In particular, if 0 is the type with no elements, and 1 is the type
with one element, then ||X|| is isomorphic to 1 if X is inhabited, and
isomorphic to 0 otherwise. Because we don't have excluded middle, we
can't say that ||X|| is isomorphic to either 0 or 1, of course. But we
can (constructively) say that ||X|| has at most one element, in the
sense that any two of its elements are equal.

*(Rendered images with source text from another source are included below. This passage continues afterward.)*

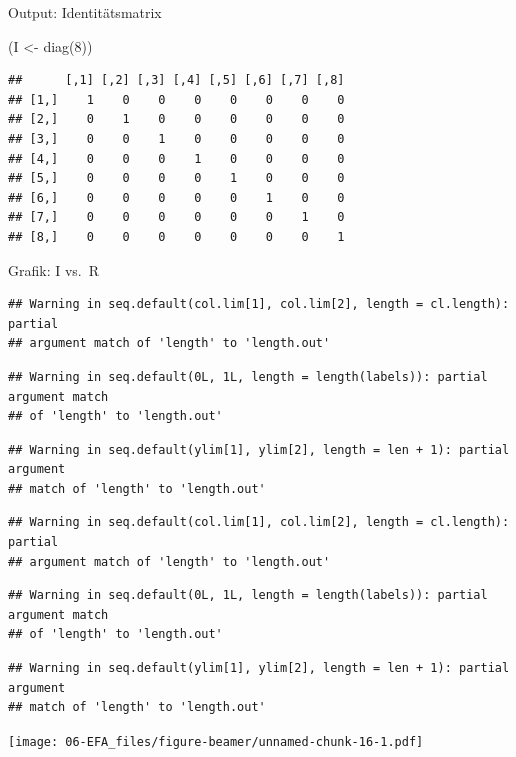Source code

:\documentclass[
  ignorenonframetext,
]{beamer}
\newenvironment{Shaded}{\begin{snugshade}}{\end{snugshade}}
\newcommand{\DecValTok}[1]{\textcolor[rgb]{0.00,0.00,0.81}{#1}}
\newcommand{\FunctionTok}[1]{\textcolor[rgb]{0.00,0.00,0.00}{#1}}
\newcommand{\NormalTok}[1]{#1}
\newcommand{\OtherTok}[1]{\textcolor[rgb]{0.56,0.35,0.01}{#1}}
\begin{document}
\begin{frame}[fragile]{Output: Identitätsmatrix}
\protect\hypertarget{output-identituxe4tsmatrix}{}
\begin{Shaded}
\begin{Highlighting}[]
\NormalTok{(I }\OtherTok{\textless{}{-}} \FunctionTok{diag}\NormalTok{(}\DecValTok{8}\NormalTok{))}
\end{Highlighting}
\end{Shaded}

\begin{verbatim}
##      [,1] [,2] [,3] [,4] [,5] [,6] [,7] [,8]
## [1,]    1    0    0    0    0    0    0    0
## [2,]    0    1    0    0    0    0    0    0
## [3,]    0    0    1    0    0    0    0    0
## [4,]    0    0    0    1    0    0    0    0
## [5,]    0    0    0    0    1    0    0    0
## [6,]    0    0    0    0    0    1    0    0
## [7,]    0    0    0    0    0    0    1    0
## [8,]    0    0    0    0    0    0    0    1
\end{verbatim}
\end{frame}

\begin{frame}[fragile]{Grafik: I vs.~R}
\protect\hypertarget{grafik-i-vs.-r}{}
\begin{verbatim}
## Warning in seq.default(col.lim[1], col.lim[2], length = cl.length): partial
## argument match of 'length' to 'length.out'
\end{verbatim}

\begin{verbatim}
## Warning in seq.default(0L, 1L, length = length(labels)): partial argument match
## of 'length' to 'length.out'
\end{verbatim}

\begin{verbatim}
## Warning in seq.default(ylim[1], ylim[2], length = len + 1): partial argument
## match of 'length' to 'length.out'
\end{verbatim}

\begin{verbatim}
## Warning in seq.default(col.lim[1], col.lim[2], length = cl.length): partial
## argument match of 'length' to 'length.out'
\end{verbatim}

\begin{verbatim}
## Warning in seq.default(0L, 1L, length = length(labels)): partial argument match
## of 'length' to 'length.out'
\end{verbatim}

\begin{verbatim}
## Warning in seq.default(ylim[1], ylim[2], length = len + 1): partial argument
## match of 'length' to 'length.out'
\end{verbatim}

\texttt{[image: 06-EFA\_files/figure-beamer/unnamed-chunk-16-1.pdf]}
\end{frame}
\end{document}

Cutting a long story short, this can be achieved via Licata's trick as
follows, where I use the notation of the HoTT Book for this
"truncation operation" (https://github.com/HoTT/book):

data _≡_ {X : Set} : X → X → Set where
   refl : {x : X} → x ≡ x

hprop : Set → Set
hprop X = (x y : X) → x ≡ y

private
   data ∥_∥' (X : Set) : Set where
     ∣_∣' : X → ∥ X ∥'

∥_∥ : Set → Set
∥_∥ = ∥_∥'

∣_∣ : {X : Set} → X → ∥ X ∥
∣_∣ = ∣_∣'

postulate
   hprop-|| : {X : Set} → (h k : ∥ X ∥) → h ≡ k

hinhabited-elim' : {X P : Set} → hprop P → (X → P) → ∥ X ∥ → P
hinhabited-elim' _ f ∣ x ∣' = f x

hinhabited-elim : {X : Set} {P : ∥ X ∥ → Set} → ((h : ∥ X ∥) → hprop(P 
h)) → ((x : X) → P ∣ x ∣) → (h : ∥ X ∥) → P h
hinhabited-elim _ f ∣ x ∣' = f x

This is very good, but we have one postulate left (as in Dan's
technique).

Can we get rid of this postulate?

Trust me, of rather primTrustMe, that we can:

http://code.haskell.org/Agda/doc/release-notes/2-2-6.txt
http://wiki.portal.chalmers.se/agda/pmwiki.php?n=ReferenceManual.UniversePolymorphism
http://www.cse.chalmers.se/~nad/listings/lib-0.7/Relation.Binary.PropositionalEquality.TrustMe.html

Unfortunately I can't be as concise as above, because primTrustMe
requires to both have universe levels declared and equality defined in
a particular way with particular pragmas, but still the following
should be somewhat readable:

private
  postulate Level : Set
  postulate zero : Level
  postulate suc  : Level → Level

{-# BUILTIN LEVEL     Level #-}
{-# BUILTIN LEVELZERO zero  #-}
{-# BUILTIN LEVELSUC  suc   #-}

data _≡_ {ℓ} {X : Set ℓ} (x : X) : X → Set ℓ where
   refl : x ≡ x

{-# BUILTIN EQUALITY _≡_  #-}
{-# BUILTIN REFL     refl #-}

private
  primitive
    primTrustMe : ∀{ℓ} {X : Set ℓ} {x y : X} → x ≡ y

hprop : Set → Set
hprop X = (x y : X) → x ≡ y

private
   data ∥_∥' (X : Set) : Set where
     ∣_∣' : X → ∥ X ∥'

∥_∥ : Set → Set
∥_∥ = ∥_∥'

∣_∣ : {X : Set} → X → ∥ X ∥
∣_∣ = ∣_∣'

truncation-is-hprop : {X : Set} → (h k : ∥ X ∥) → h ≡ k
truncation-is-hprop h k = primTrustMe

hinhabited-elim' : {X P : Set} → hprop P → (X → P) → ∥ X ∥ → P
hinhabited-elim' _ f ∣ x ∣' = f x

hinhabited-elim : {X : Set} {P : ∥ X ∥ → Set} → ((h : ∥ X ∥) → hprop(P 
h)) → ((x : X) → P ∣ x ∣) → (h : ∥ X ∥) → P h
hinhabited-elim _ f ∣ x ∣' = f x

So indeed it seems we can do away with postulates in our application
of Dan's trick.  However, the semantics of primTrustMe is barely
hinted in the Agda documentation.

So don't trust me.

Perhaps the designers of this Agda feature can explain to what extent
I am trustworthy in the above removal of a postulate from Dan's trick.

Clearly, this primTrustMe trick can also be blindly applied to Dan's
example in the above link. But does that make sense?

Best,
Martin
PS. I also hope I've managed to send this message with the right 
character encoding so that you are able to read it.